Récemment, le nom du plus grand
Sillon a disparu, et une nouvelle organisation est intervenue,
sans modifier, bien au contraire, l'esprit et le fond des choses :
" pour mettre de l'ordre dans le travail et organiser
les diverses formes d'activité. Le Sillon reste
toujours une âme, un esprit, qui se mêlera aux groupes
et inspirera leur activité ". Et tous les groupements
nouveaux, devenus en apparence autonomes : catholiques, protestants,
libres-penseurs, sont priés de se mettre à l'oeuvre.
" Les camarades catholiques travailleront entre eux
dans une organisation spéciale à s'instruire et
à s'éduquer. Les démocrates protestants et
libres-penseurs en feront autant de leur côté. Tous,
catholiques, protestants et libres-penseurs, auront à coeur
d'armer la jeunesse non pas pour une lutte fratricide, mais pour
une généreuse émulation sur le terrain des
vertus sociales et civiques. " (3) Ces déclarations
et cette nouvelle organisation de l'action sillonniste appellent
de bien graves réflexions.
Voici, fondée par des catholiques,
une association interconfessionnelle, pour travailler à
la réforme de la civilisation, oeuvre religieuse au premier
chef, car pas de vraie civilisation sans civilisation morale,
et pas de vraie civilisation morale sans la vraie religion :
c'est une vérité démontrée, c'est
un fait d'histoire. Et les nouveaux sillonnistes ne pourront pas
prétexter qu'ils ne travailleront que " sur le
terrain des réalités pratiques " où
la diversité des croyances n'importe pas. Leur chef sent
si bien cette influence des convictions de l'esprit sur le résultat
de l'action qu'il les invite, à quelque religion qu'ils
appartiennent, à " faire sur le terrain des réalités
pratiques la preuve de l'excellence de leurs convictions personnelles ".
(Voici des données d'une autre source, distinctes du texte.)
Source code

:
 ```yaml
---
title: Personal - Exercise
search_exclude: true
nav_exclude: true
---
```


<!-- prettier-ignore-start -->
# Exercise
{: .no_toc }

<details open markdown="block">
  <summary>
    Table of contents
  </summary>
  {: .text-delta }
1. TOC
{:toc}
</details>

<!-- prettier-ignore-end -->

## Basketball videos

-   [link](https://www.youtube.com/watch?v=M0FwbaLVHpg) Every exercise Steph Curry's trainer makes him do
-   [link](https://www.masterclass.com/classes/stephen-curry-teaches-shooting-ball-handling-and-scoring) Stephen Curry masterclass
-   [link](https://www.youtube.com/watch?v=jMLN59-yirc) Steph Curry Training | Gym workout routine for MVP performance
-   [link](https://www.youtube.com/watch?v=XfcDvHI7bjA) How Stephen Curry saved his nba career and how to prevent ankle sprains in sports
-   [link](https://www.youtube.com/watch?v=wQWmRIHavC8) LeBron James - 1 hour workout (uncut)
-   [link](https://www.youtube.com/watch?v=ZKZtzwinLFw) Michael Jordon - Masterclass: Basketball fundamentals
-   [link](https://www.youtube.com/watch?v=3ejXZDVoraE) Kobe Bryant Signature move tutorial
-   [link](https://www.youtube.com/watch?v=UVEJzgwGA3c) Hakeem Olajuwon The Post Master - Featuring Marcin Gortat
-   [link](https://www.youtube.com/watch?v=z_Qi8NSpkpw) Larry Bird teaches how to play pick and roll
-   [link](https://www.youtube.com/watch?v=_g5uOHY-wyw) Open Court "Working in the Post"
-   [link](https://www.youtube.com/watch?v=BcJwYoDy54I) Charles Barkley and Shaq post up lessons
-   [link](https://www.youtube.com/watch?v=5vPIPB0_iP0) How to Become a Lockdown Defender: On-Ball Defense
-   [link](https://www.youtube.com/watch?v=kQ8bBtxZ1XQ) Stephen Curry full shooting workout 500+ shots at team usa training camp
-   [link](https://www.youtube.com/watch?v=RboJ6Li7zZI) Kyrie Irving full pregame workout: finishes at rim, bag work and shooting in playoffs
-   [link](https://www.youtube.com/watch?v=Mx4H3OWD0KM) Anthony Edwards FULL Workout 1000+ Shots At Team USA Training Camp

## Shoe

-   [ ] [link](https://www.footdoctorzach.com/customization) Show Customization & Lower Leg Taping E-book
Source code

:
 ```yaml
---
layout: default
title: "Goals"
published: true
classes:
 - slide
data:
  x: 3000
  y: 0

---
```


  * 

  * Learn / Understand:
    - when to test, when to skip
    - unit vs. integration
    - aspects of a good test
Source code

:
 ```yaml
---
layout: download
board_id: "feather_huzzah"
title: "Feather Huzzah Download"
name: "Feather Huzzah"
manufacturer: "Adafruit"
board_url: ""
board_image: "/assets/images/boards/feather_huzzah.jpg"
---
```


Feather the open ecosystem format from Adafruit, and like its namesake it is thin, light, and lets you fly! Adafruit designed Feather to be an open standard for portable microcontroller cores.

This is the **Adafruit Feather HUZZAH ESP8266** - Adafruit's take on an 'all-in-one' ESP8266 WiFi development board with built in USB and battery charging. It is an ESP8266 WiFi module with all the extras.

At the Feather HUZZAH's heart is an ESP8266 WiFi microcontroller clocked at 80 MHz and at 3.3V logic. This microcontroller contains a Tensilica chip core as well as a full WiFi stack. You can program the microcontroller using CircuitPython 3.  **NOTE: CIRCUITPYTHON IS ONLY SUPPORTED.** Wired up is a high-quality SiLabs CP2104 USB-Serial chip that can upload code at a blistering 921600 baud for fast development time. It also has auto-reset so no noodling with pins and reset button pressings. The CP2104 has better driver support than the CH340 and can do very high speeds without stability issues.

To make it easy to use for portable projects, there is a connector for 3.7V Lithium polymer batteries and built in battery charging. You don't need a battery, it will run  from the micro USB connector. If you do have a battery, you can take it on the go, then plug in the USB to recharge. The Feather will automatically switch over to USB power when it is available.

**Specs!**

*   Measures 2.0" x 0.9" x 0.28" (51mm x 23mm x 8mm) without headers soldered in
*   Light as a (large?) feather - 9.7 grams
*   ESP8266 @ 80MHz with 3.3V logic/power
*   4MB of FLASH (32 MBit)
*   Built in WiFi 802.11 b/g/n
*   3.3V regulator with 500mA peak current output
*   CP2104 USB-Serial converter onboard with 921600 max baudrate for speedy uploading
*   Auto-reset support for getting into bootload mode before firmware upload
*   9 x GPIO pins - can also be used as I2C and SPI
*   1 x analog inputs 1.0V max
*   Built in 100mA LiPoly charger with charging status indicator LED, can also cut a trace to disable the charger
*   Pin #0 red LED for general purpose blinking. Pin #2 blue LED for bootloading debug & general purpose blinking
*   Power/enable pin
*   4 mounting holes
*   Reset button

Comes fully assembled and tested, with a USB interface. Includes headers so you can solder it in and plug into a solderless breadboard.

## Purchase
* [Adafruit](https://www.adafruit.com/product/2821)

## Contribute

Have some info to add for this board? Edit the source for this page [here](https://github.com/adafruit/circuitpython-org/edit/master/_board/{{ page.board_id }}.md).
Et avec raison car les réalisations pratiques revêtent
le caractère des convictions religieuses, comme les membres
d'un corps jusqu'à leurs dernières extrémités
reçoivent leur forme du principe vital qui l'anime.
Ceci dit, que faut-il penser de la promiscuité
où se trouveront engagés les jeunes catholiques
avec des hétérodoxes et des incroyants de toute
sorte dans une oeuvre de cette nature ? N'est-elle pas mille
fois plus dangereuse pour eux qu'une association neutre ?
Que faut-il penser de cet appel à tous les hétérodoxes
et à tous les incroyants à prouver de leurs convictions
sur le terrain social, dans une espèce de concours apologétique,
comme si ce concours ne durait pas depuis dix-neuf siècles,
dans des conditions moins dangereuses pour la foi des fidèles
et tout en l'honneur de l'Église catholique ? Que
faut-il penser de ce respect de toutes les erreurs et de l'invitation
étrange, faite par un catholique à tous les dissidents,
de fortifier leurs convictions par l'étude et d'en faire
des sources toujours plus abondantes de forces nouvelles ?
Que faut-il penser d'une association où toutes les religions
et même la libre-pensée peuvent se manifester hautement
à leur aise ? Car les sillonnistes qui, dans les conférences
publiques et ailleurs, proclament fièrement leur foi individuelle,
n'entendent certainement pas fermer la bouche aux autres et empêcher
le protestant d'affirmer son protestantisme et le sceptique son
scepticisme. Que penser, enfin, d'un catholique qui, en entrant
dans son cercle d'études, laisse son catholicisme à
la porte, pour ne pas effrayer les camarades qui, " rêvant
d'une action sociale désintéressée, répugnent
de la faire servir au triomphe d'intérêts, de coteries
ou même de convictions quelles qu'elles soient " ?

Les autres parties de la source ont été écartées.